> _Data supplied_:
=== Begin Enclosure ===

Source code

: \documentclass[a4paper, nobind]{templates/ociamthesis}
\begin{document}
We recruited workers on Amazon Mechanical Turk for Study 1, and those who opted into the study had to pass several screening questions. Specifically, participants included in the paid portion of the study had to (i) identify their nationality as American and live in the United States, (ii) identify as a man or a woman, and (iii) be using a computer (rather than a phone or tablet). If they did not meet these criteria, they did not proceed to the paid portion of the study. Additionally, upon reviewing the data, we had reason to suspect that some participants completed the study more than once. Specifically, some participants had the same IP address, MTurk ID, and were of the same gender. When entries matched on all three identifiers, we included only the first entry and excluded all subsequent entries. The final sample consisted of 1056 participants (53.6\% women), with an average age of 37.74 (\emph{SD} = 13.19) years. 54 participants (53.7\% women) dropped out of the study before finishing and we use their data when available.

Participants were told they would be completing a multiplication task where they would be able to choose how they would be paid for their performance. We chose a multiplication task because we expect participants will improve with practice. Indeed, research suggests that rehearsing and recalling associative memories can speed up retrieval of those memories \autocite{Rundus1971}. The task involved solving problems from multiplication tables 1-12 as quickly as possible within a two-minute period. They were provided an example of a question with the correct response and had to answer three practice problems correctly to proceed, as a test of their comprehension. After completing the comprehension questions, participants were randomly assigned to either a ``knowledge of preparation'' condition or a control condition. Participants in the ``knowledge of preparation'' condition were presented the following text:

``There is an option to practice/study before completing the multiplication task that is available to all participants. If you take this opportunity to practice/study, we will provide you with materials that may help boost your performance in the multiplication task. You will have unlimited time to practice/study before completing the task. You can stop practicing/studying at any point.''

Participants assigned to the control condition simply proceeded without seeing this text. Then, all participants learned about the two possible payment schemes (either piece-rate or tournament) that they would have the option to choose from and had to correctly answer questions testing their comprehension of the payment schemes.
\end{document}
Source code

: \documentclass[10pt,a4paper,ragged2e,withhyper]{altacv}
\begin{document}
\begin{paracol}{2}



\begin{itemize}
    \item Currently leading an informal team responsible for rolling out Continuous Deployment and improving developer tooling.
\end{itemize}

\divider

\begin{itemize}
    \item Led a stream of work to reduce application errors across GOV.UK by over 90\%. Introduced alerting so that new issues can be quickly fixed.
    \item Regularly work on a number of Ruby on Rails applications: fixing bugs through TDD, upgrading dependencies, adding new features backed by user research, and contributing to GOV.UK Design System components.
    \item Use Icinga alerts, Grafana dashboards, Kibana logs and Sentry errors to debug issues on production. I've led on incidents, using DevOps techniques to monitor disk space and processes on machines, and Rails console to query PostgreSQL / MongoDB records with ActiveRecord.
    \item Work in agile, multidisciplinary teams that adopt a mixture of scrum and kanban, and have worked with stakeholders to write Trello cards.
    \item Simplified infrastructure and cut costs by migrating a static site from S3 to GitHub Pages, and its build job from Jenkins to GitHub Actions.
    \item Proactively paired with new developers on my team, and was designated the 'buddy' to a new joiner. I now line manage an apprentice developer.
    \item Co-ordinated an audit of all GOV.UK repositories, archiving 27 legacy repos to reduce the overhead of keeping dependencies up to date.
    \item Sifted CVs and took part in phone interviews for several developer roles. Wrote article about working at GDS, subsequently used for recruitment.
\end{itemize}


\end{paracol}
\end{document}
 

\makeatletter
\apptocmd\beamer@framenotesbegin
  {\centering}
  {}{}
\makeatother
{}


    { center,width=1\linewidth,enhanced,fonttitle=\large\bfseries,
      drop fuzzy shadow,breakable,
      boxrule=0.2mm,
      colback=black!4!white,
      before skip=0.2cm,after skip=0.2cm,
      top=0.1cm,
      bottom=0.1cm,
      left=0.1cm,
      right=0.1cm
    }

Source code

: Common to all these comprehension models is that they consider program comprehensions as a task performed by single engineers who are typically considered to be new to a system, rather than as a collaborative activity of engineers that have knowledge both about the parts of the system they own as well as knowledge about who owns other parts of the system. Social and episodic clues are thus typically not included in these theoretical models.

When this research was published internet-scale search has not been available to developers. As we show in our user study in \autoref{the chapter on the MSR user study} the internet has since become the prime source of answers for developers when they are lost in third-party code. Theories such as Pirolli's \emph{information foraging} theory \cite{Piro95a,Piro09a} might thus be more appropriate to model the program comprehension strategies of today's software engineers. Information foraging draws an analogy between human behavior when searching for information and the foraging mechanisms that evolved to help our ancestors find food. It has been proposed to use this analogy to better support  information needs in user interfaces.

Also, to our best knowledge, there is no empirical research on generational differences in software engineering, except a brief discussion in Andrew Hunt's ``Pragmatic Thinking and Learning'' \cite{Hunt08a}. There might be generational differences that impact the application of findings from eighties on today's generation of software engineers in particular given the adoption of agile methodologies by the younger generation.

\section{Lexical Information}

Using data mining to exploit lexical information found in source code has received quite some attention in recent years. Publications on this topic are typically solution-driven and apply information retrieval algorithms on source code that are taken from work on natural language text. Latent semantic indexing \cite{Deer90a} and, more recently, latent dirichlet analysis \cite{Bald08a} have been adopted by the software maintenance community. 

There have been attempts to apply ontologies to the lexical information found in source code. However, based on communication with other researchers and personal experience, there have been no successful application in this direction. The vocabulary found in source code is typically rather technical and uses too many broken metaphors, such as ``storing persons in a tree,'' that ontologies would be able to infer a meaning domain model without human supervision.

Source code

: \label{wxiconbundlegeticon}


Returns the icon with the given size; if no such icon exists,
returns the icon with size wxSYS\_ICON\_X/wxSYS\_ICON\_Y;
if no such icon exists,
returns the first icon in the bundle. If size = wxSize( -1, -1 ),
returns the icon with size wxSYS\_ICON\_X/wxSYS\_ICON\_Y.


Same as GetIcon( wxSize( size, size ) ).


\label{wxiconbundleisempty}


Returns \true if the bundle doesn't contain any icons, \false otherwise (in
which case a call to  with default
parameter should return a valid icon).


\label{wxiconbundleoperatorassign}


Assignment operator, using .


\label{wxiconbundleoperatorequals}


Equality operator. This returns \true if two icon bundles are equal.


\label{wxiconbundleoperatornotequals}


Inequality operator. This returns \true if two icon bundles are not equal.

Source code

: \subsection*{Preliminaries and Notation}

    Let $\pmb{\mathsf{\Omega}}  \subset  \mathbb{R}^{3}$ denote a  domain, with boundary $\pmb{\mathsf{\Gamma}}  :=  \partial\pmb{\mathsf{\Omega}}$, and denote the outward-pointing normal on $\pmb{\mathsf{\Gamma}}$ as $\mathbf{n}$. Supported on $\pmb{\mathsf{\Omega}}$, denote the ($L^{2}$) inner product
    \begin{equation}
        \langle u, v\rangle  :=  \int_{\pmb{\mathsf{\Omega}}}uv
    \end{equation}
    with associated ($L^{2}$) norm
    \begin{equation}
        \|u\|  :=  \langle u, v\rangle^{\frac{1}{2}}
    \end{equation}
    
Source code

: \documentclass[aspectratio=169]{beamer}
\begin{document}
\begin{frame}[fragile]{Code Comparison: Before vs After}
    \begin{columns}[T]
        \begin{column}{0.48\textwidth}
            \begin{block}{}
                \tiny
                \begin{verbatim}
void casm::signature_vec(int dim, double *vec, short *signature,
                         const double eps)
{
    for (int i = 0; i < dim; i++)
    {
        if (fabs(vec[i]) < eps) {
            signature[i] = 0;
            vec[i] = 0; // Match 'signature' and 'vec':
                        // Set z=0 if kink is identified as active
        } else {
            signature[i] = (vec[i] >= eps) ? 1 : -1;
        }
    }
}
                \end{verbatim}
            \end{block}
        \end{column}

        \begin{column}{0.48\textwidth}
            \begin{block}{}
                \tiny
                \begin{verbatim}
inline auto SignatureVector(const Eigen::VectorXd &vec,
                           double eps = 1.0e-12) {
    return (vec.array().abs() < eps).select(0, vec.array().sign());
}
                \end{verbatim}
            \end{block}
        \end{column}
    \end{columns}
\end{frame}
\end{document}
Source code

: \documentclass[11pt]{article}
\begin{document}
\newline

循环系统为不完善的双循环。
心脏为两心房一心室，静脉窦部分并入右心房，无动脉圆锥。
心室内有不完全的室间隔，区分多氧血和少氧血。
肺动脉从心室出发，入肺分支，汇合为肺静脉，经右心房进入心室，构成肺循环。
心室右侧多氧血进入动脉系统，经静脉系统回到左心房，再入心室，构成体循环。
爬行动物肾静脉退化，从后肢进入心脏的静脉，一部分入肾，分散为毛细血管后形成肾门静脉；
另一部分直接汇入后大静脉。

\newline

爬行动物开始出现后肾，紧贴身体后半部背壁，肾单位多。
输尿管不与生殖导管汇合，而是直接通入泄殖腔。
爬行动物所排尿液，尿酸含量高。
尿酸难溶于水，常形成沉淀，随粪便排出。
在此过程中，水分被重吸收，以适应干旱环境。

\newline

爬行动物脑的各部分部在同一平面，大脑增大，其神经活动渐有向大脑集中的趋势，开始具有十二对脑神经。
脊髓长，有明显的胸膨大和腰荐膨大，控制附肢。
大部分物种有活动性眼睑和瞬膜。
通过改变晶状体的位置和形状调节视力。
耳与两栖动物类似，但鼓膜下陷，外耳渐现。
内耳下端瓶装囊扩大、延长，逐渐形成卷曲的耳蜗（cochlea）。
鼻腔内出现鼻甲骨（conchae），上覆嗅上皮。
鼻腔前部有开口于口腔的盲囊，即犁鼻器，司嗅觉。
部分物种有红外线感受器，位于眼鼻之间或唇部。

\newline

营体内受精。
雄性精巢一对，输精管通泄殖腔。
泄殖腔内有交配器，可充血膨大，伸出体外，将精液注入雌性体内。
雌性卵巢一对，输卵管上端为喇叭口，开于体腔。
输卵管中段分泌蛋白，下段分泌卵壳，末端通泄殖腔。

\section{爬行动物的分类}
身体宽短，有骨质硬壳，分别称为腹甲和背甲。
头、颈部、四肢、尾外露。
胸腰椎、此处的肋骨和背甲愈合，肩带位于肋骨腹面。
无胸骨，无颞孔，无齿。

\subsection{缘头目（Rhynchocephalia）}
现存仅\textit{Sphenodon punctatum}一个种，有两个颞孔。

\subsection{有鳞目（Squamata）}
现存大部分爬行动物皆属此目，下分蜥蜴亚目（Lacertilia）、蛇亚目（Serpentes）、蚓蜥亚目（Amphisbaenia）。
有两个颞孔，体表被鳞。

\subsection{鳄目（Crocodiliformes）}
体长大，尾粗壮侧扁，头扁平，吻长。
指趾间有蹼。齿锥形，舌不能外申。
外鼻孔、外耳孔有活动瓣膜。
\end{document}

=== End Enclosure ===

> _Task description_: In the entries above, how many lines hold the word "completing"? State the number and nothing else.

> _Problem solution_: 2